My background is in music, so I made some minor changes in arrangement to one of the pieces to work the chorus in (otherwise, they spent like an hour offstage in the middle of the show) and to compensate for a hearing deficit by one of the cast members to allow him to come in with some backup (I'd worked with him before, and once he got going he was fine, but sometimes had trouble finding his entry).  I got pretty much immediately second-guessed, BY THE OTHER DIRECTOR, during a rehearsal, for making things "too hard."

We continued butting heads through the process, up to and including the night before opening night, when I told someone to sure, go ahead, and wear what costumes were available (some were still under construction) for the run, and got complained about because they weren't all ready and that's just not how they did things.

How they DID do things?  The opening night, I showed up 3 hours before curtain to.... a big utility room with a bunch of tables and chairs in it.  We had to build the set, the house risers, the lighting and sound systems, the backdrops, the set curtains, and all the rest of the regular preshow stuff before we could open the doors.

That was by far my biggest headache as a director.

As an actor... hmm, well, I have two.  One's kind of excusable.  My daughter, then age 4, was doing a kid's theatre summer thing, and they were doing a spoof as their production, but the 8-10 kids they had couldn't quite cover all the roles, so the woman who ran the program, asked if I could fill in on a small role.  It was like 10 lines, so I said sure.  I came to 3 or 4 rehearsals, and just before open, I recognized I'd never actually run my last scene, part of the finale sequence.   We were ALWAYS doing start-stop, even on "final dress rehearsal runs" and the program ended at X o'clock, so the kids had to go THEN, and we never got to the end.
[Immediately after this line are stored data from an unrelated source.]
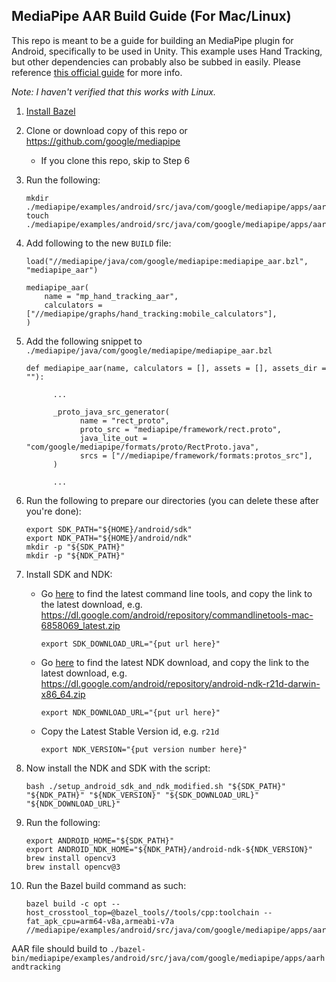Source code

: ## MediaPipe AAR Build Guide (For Mac/Linux)

This repo is meant to be a guide for building an MediaPipe plugin for Android, specifically to be used in Unity.
This example uses Hand Tracking, but other dependencies can probably also be subbed in easily.
Please reference [this official guide](https://google.github.io/mediapipe/getting_started/android_archive_library.html) for more info.

_Note: I haven't verified that this works with Linux._

1. [Install Bazel](https://docs.bazel.build/versions/master/install.html)
2. Clone or download copy of this repo or https://github.com/google/mediapipe
      * If you clone this repo, skip to Step 6
3. Run the following:

       mkdir ./mediapipe/examples/android/src/java/com/google/mediapipe/apps/aarhandtracking
       touch ./mediapipe/examples/android/src/java/com/google/mediapipe/apps/aarhandtracking/BUILD

4. Add following to the new `BUILD` file:

       load("//mediapipe/java/com/google/mediapipe:mediapipe_aar.bzl", "mediapipe_aar")

       mediapipe_aar(
           name = "mp_hand_tracking_aar",
           calculators = ["//mediapipe/graphs/hand_tracking:mobile_calculators"],
       )

5. Add the following snippet to `./mediapipe/java/com/google/mediapipe/mediapipe_aar.bzl`

       def mediapipe_aar(name, calculators = [], assets = [], assets_dir = ""):

             ...

             _proto_java_src_generator(
                   name = "rect_proto",
                   proto_src = "mediapipe/framework/rect.proto",
                   java_lite_out = "com/google/mediapipe/formats/proto/RectProto.java",
                   srcs = ["//mediapipe/framework/formats:protos_src"],
             )

             ...

6. Run the following to prepare our directories (you can delete these after you're done):

       export SDK_PATH="${HOME}/android/sdk"
       export NDK_PATH="${HOME}/android/ndk"
       mkdir -p "${SDK_PATH}"
       mkdir -p "${NDK_PATH}"

7. Install SDK and NDK:
      * Go [here](https://developer.android.com/studio/index.html#command-tools) to find the latest command line tools, and copy the link to the latest download, e.g. https://dl.google.com/android/repository/commandlinetools-mac-6858069_latest.zip
          
            export SDK_DOWNLOAD_URL="{put url here}"
      * Go [here](https://developer.android.com/ndk/downloads) to find the latest NDK download, and copy the link to the latest download, e.g. https://dl.google.com/android/repository/android-ndk-r21d-darwin-x86_64.zip

            export NDK_DOWNLOAD_URL="{put url here}"

      * Copy the Latest Stable Version id, e.g. `r21d`

            export NDK_VERSION="{put version number here}"

8. Now install the NDK and SDK with the script:

       bash ./setup_android_sdk_and_ndk_modified.sh "${SDK_PATH}" "${NDK_PATH}" "${NDK_VERSION}" "${SDK_DOWNLOAD_URL}" "${NDK_DOWNLOAD_URL}"

9. Run the following:

       export ANDROID_HOME="${SDK_PATH}"
       export ANDROID_NDK_HOME="${NDK_PATH}/android-ndk-${NDK_VERSION}"
       brew install opencv3
       brew install opencv@3

10. Run the Bazel build command as such:

        bazel build -c opt --host_crosstool_top=@bazel_tools//tools/cpp:toolchain --fat_apk_cpu=arm64-v8a,armeabi-v7a //mediapipe/examples/android/src/java/com/google/mediapipe/apps/aarhandtracking:mp_hand_tracking_aar

AAR file should build to `./bazel-bin/mediapipe/examples/android/src/java/com/google/mediapipe/apps/aarhandtracking`
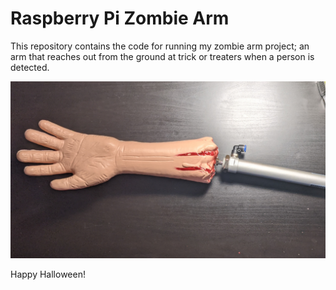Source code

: # Raspberry Pi Zombie Arm
This repository contains the code for running my zombie arm project; an arm that reaches out from the ground at trick or treaters when a person is detected.

![Zombie Arm](images/actuator_hand.png)

Happy Halloween!
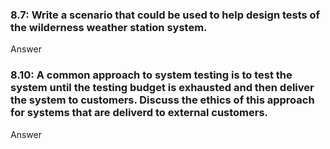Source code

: <h3>8.7: Write a scenario that could be used to help design tests of the wilderness weather station system.</h3>

<p>Answer</p>

<h3>8.10: A common approach to system testing is to test the system until the testing budget is exhausted and then deliver the system to customers. Discuss the ethics of this approach for systems that are deliverd to external customers.</h3>

<p>Answer</p>
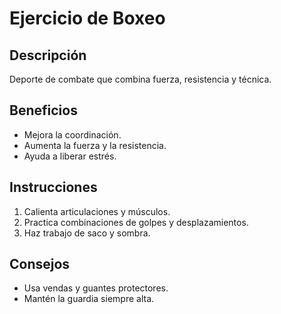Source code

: # Ejercicio de Boxeo

## Descripción
Deporte de combate que combina fuerza, resistencia y técnica.

## Beneficios
- Mejora la coordinación.
- Aumenta la fuerza y la resistencia.
- Ayuda a liberar estrés.

## Instrucciones
1. Calienta articulaciones y músculos.
2. Practica combinaciones de golpes y desplazamientos.
3. Haz trabajo de saco y sombra.

## Consejos
- Usa vendas y guantes protectores.
- Mantén la guardia siempre alta.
But hey, I knew my cue line to come on, I said one line, then I knew my cue to exit stage left.  Simple enough.  I'm sure the kids know it, they've been working this for like 3 months.  So, opening night, things are kinda off the rails a little, but hey, they're kids, none older than about 12, and we get to the closing sequence... but... my line doesn't quite come.  But we're in the right SECTION, they're obviously just a little lost.  So I make my entrance, say my line, that helps re-rail things a little, then... they skip over my exit cue and go to the chase sequence... and then just all hell breaks loose and they obviously have no idea how to end it, running around the audience and up and down the stage...
after a couple minutes, I just exited stage left and waited for the director to come backstage and start whisper-shouting "END IT!  SHUT IT DOWWWN!"  Which they eventually did.

The other... well, I could go on, but let's just say that it was a Sondheim musical that the orchestra director was NOT ready for, and the whole pit ended up getting fired the night before opening night.  Opening night got cancelled... and we did the rest of the run with the rehearsal accompanist on piano only.  But that actually turned out okay.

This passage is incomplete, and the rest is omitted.